The exact lines from the start of the material below through the line holding "4. **NEVER create duplicate projects/tasks**" are the answer; return those, pictures excluded.
-------- Supplied material
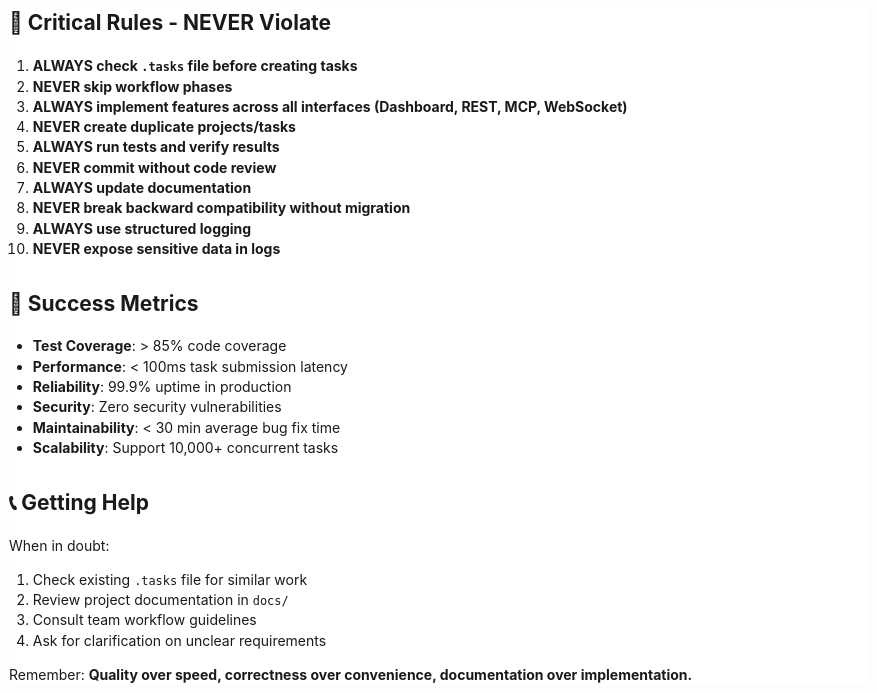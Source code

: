 ## 🚨 **Critical Rules - NEVER Violate**

1. **ALWAYS check `.tasks` file before creating tasks**
2. **NEVER skip workflow phases**
3. **ALWAYS implement features across all interfaces (Dashboard, REST, MCP, WebSocket)**
4. **NEVER create duplicate projects/tasks**
5. **ALWAYS run tests and verify results**
6. **NEVER commit without code review**
7. **ALWAYS update documentation**
8. **NEVER break backward compatibility without migration**
9. **ALWAYS use structured logging**
10. **NEVER expose sensitive data in logs**

## 🎯 **Success Metrics**

- **Test Coverage**: > 85% code coverage
- **Performance**: < 100ms task submission latency
- **Reliability**: 99.9% uptime in production
- **Security**: Zero security vulnerabilities
- **Maintainability**: < 30 min average bug fix time
- **Scalability**: Support 10,000+ concurrent tasks

## 📞 **Getting Help**

When in doubt:
1. Check existing `.tasks` file for similar work
2. Review project documentation in `docs/`
3. Consult team workflow guidelines
4. Ask for clarification on unclear requirements

Remember: **Quality over speed, correctness over convenience, documentation over implementation.**
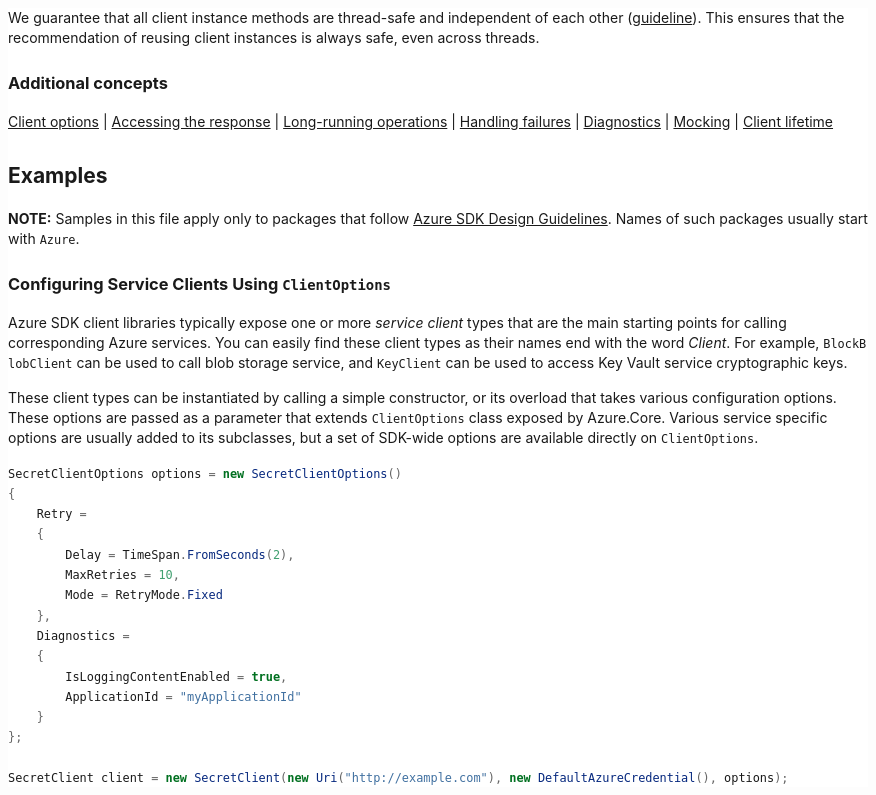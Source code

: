 We guarantee that all client instance methods are thread-safe and independent of each other ([guideline](https://azure.github.io/azure-sdk/dotnet_introduction.html#dotnet-service-methods-thread-safety)). This ensures that the recommendation of reusing client instances is always safe, even across threads.

### Additional concepts

[Client options](https://github.com/Azure/azure-sdk-for-net/blob/main/sdk/core/Azure.Core/README.md#configuring-service-clients-using-clientoptions) |
[Accessing the response](https://github.com/Azure/azure-sdk-for-net/blob/main/sdk/core/Azure.Core/README.md#accessing-http-response-details-using-responset) |
[Long-running operations](https://github.com/Azure/azure-sdk-for-net/blob/main/sdk/core/Azure.Core/README.md#consuming-long-running-operations-using-operationt) |
[Handling failures](https://github.com/Azure/azure-sdk-for-net/blob/main/sdk/core/Azure.Core/README.md#reporting-errors-requestfailedexception) |
[Diagnostics](https://github.com/Azure/azure-sdk-for-net/blob/main/sdk/core/Azure.Core/samples/Diagnostics.md) |
[Mocking](https://learn.microsoft.com/dotnet/azure/sdk/unit-testing-mocking) |
[Client lifetime](https://devblogs.microsoft.com/azure-sdk/lifetime-management-and-thread-safety-guarantees-of-azure-sdk-net-clients/)


## Examples

**NOTE:** Samples in this file apply only to packages that follow [Azure SDK Design Guidelines](https://azure.github.io/azure-sdk/dotnet_introduction.html). Names of such packages usually start with `Azure`.

### Configuring Service Clients Using `ClientOptions`

Azure SDK client libraries typically expose one or more _service client_ types that
are the main starting points for calling corresponding Azure services.
You can easily find these client types as their names end with the word _Client_.
For example, `BlockBlobClient` can be used to call blob storage service,
and `KeyClient` can be used to access Key Vault service cryptographic keys.

These client types can be instantiated by calling a simple constructor,
or its overload that takes various configuration options.
These options are passed as a parameter that extends `ClientOptions` class exposed by Azure.Core.
Various service specific options are usually added to its subclasses, but a set of SDK-wide options are
available directly on `ClientOptions`.

```C# Snippet:ConfigurationHelloWorld
SecretClientOptions options = new SecretClientOptions()
{
    Retry =
    {
        Delay = TimeSpan.FromSeconds(2),
        MaxRetries = 10,
        Mode = RetryMode.Fixed
    },
    Diagnostics =
    {
        IsLoggingContentEnabled = true,
        ApplicationId = "myApplicationId"
    }
};

SecretClient client = new SecretClient(new Uri("http://example.com"), new DefaultAzureCredential(), options);
```

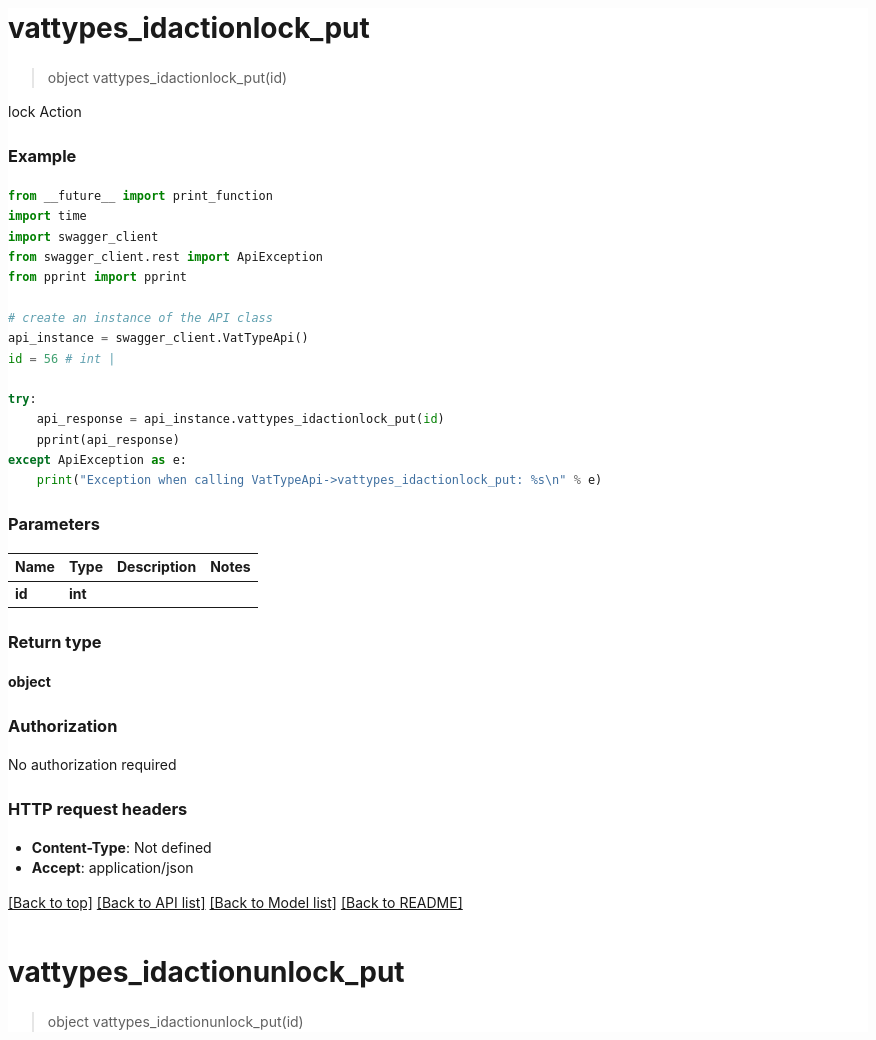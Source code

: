 # **vattypes_idactionlock_put**
> object vattypes_idactionlock_put(id)



lock Action

### Example
```python
from __future__ import print_function
import time
import swagger_client
from swagger_client.rest import ApiException
from pprint import pprint

# create an instance of the API class
api_instance = swagger_client.VatTypeApi()
id = 56 # int | 

try:
    api_response = api_instance.vattypes_idactionlock_put(id)
    pprint(api_response)
except ApiException as e:
    print("Exception when calling VatTypeApi->vattypes_idactionlock_put: %s\n" % e)
```

### Parameters

Name | Type | Description  | Notes
------------- | ------------- | ------------- | -------------
 **id** | **int**|  | 

### Return type

**object**

### Authorization

No authorization required

### HTTP request headers

 - **Content-Type**: Not defined
 - **Accept**: application/json

[[Back to top]](#) [[Back to API list]](../README.md#documentation-for-api-endpoints) [[Back to Model list]](../README.md#documentation-for-models) [[Back to README]](../README.md)

# **vattypes_idactionunlock_put**
> object vattypes_idactionunlock_put(id)

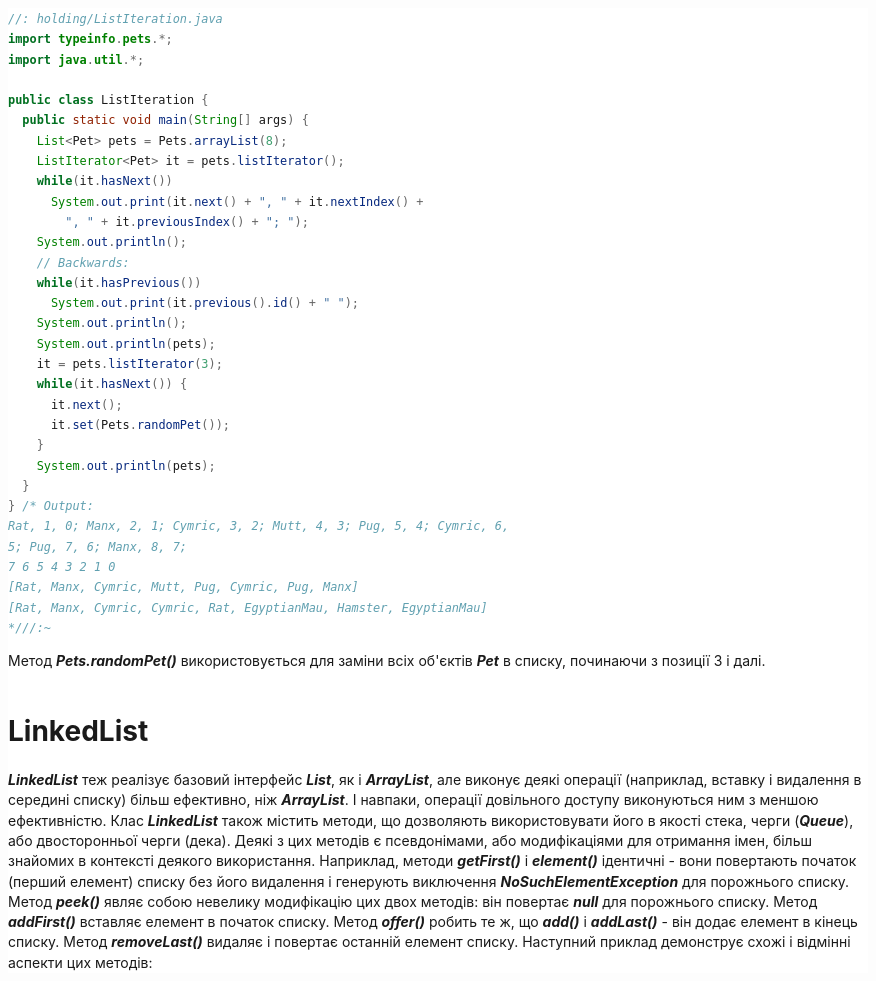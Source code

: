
 ``` java
//: holding/ListIteration.java 
import typeinfo.pets.*; 
import java.util.*; 
 
public class ListIteration { 
  public static void main(String[] args) { 
    List<Pet> pets = Pets.arrayList(8); 
    ListIterator<Pet> it = pets.listIterator(); 
    while(it.hasNext()) 
      System.out.print(it.next() + ", " + it.nextIndex() + 
        ", " + it.previousIndex() + "; "); 
    System.out.println(); 
    // Backwards: 
    while(it.hasPrevious()) 
      System.out.print(it.previous().id() + " "); 
    System.out.println(); 
    System.out.println(pets);   
    it = pets.listIterator(3); 
    while(it.hasNext()) { 
      it.next(); 
      it.set(Pets.randomPet()); 
    } 
    System.out.println(pets); 
  } 
} /* Output: 
Rat, 1, 0; Manx, 2, 1; Cymric, 3, 2; Mutt, 4, 3; Pug, 5, 4; Cymric, 6, 
5; Pug, 7, 6; Manx, 8, 7; 
7 6 5 4 3 2 1 0 
[Rat, Manx, Cymric, Mutt, Pug, Cymric, Pug, Manx] 
[Rat, Manx, Cymric, Cymric, Rat, EgyptianMau, Hamster, EgyptianMau] 
*///:~ 
```
 
Метод ***Pets.randomPet()*** використовується для заміни всіх об'єктів ***Pet*** в списку, починаючи з позиції 3 і далі. 

# LinkedList

***LinkedList*** теж реалізує базовий інтерфейс ***List***, як і ***ArrayList***, але виконує деякі операції (наприклад, вставку і видалення в середині списку) більш ефективно, ніж ***ArrayList***. І навпаки, операції довільного доступу виконуються ним з меншою ефективністю. Клас ***LinkedList*** також містить методи, що дозволяють використовувати його в якості стека, черги (***Queue***), або двосторонньої черги (дека). Деякі з цих методів є псевдонімами, або модифікаціями для отримання імен, більш знайомих в контексті деякого використання. Наприклад, методи ***getFirst()*** і ***element()*** ідентичні - вони повертають початок (перший елемент) списку без його видалення і генерують виключення ***NoSuchElementException*** для порожнього списку. Метод ***peek()*** являє собою невелику модифікацію цих двох методів: він повертає ***null*** для порожнього списку. Метод ***addFirst()*** вставляє елемент в початок списку. Метод ***offer()*** робить те ж, що ***add()*** і ***addLast()*** - він додає елемент в кінець списку. Метод ***removeLast()*** видаляє і повертає останній елемент списку. Наступний приклад демонструє схожі і відмінні аспекти цих методів:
----------------
▶ **Solution to the problem**:
Source code

: ## 🚨 **Critical Rules - NEVER Violate**

1. **ALWAYS check `.tasks` file before creating tasks**
2. **NEVER skip workflow phases**
3. **ALWAYS implement features across all interfaces (Dashboard, REST, MCP, WebSocket)**
4. **NEVER create duplicate projects/tasks**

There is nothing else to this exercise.